• [What the task asks]:
Transcribe the listing below in full, exactly, with no images.
● ● ● ● ●
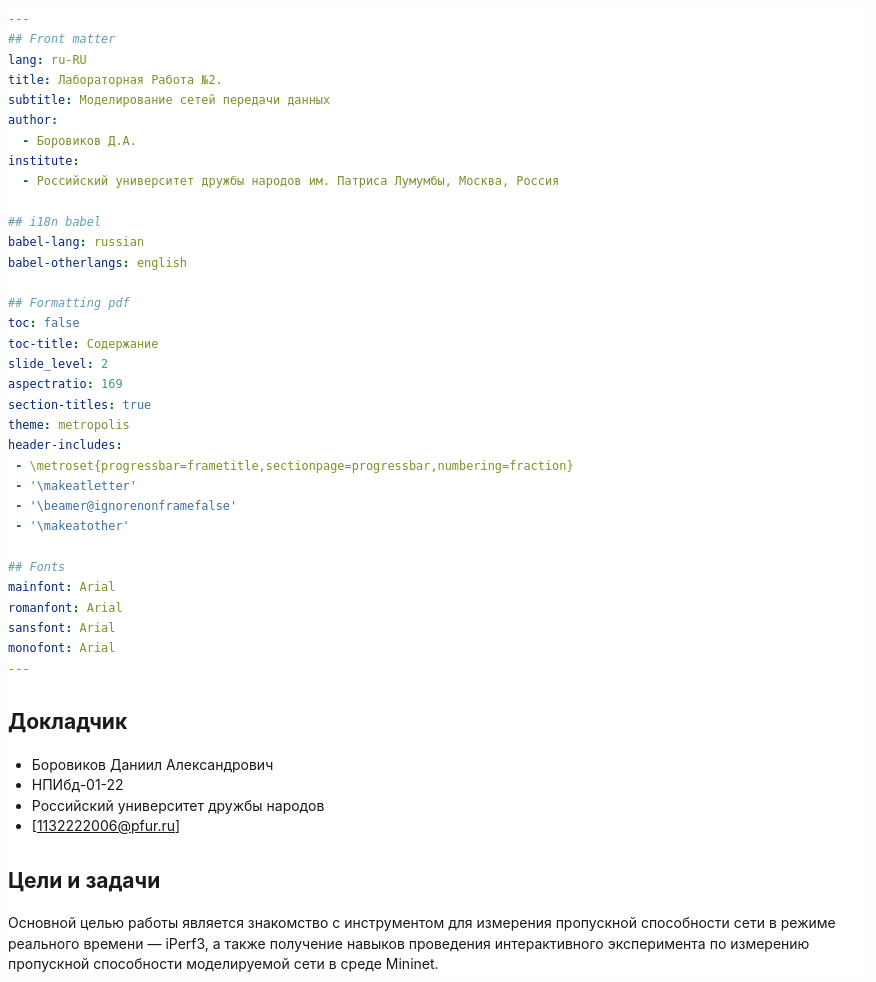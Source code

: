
 ```yaml
---
## Front matter
lang: ru-RU
title: Лабораторная Работа №2. 
subtitle: Моделирование сетей передачи данных
author:
  - Боровиков Д.А.
institute:
  - Российский университет дружбы народов им. Патриса Лумумбы, Москва, Россия

## i18n babel
babel-lang: russian
babel-otherlangs: english

## Formatting pdf
toc: false
toc-title: Содержание
slide_level: 2
aspectratio: 169
section-titles: true
theme: metropolis
header-includes:
 - \metroset{progressbar=frametitle,sectionpage=progressbar,numbering=fraction}
 - '\makeatletter'
 - '\beamer@ignorenonframefalse'
 - '\makeatother'

## Fonts
mainfont: Arial
romanfont: Arial
sansfont: Arial
monofont: Arial
---
```



## Докладчик


  * Боровиков Даниил Александрович
  * НПИбд-01-22
  * Российский университет дружбы народов
  * [1132222006@pfur.ru]


## Цели и задачи

Основной целью работы является знакомство с инструментом для измерения
пропускной способности сети в режиме реального времени — iPerf3, а также
получение навыков проведения интерактивного эксперимента по измерению
пропускной способности моделируемой сети в среде Mininet.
● ● ● ● ●
• [Written answer]:
Source code

:
 ```yaml
---
## Front matter
lang: ru-RU
title: Лабораторная Работа №2. 
subtitle: Моделирование сетей передачи данных
author:
  - Боровиков Д.А.
institute:
  - Российский университет дружбы народов им. Патриса Лумумбы, Москва, Россия

## i18n babel
babel-lang: russian
babel-otherlangs: english

## Formatting pdf
toc: false
toc-title: Содержание
slide_level: 2
aspectratio: 169
section-titles: true
theme: metropolis
header-includes:
 - \metroset{progressbar=frametitle,sectionpage=progressbar,numbering=fraction}
 - '\makeatletter'
 - '\beamer@ignorenonframefalse'
 - '\makeatother'

## Fonts
mainfont: Arial
romanfont: Arial
sansfont: Arial
monofont: Arial
---
```



## Докладчик


  * Боровиков Даниил Александрович
  * НПИбд-01-22
  * Российский университет дружбы народов
  * [1132222006@pfur.ru]


## Цели и задачи

Основной целью работы является знакомство с инструментом для измерения
пропускной способности сети в режиме реального времени — iPerf3, а также
получение навыков проведения интерактивного эксперимента по измерению
пропускной способности моделируемой сети в среде Mininet.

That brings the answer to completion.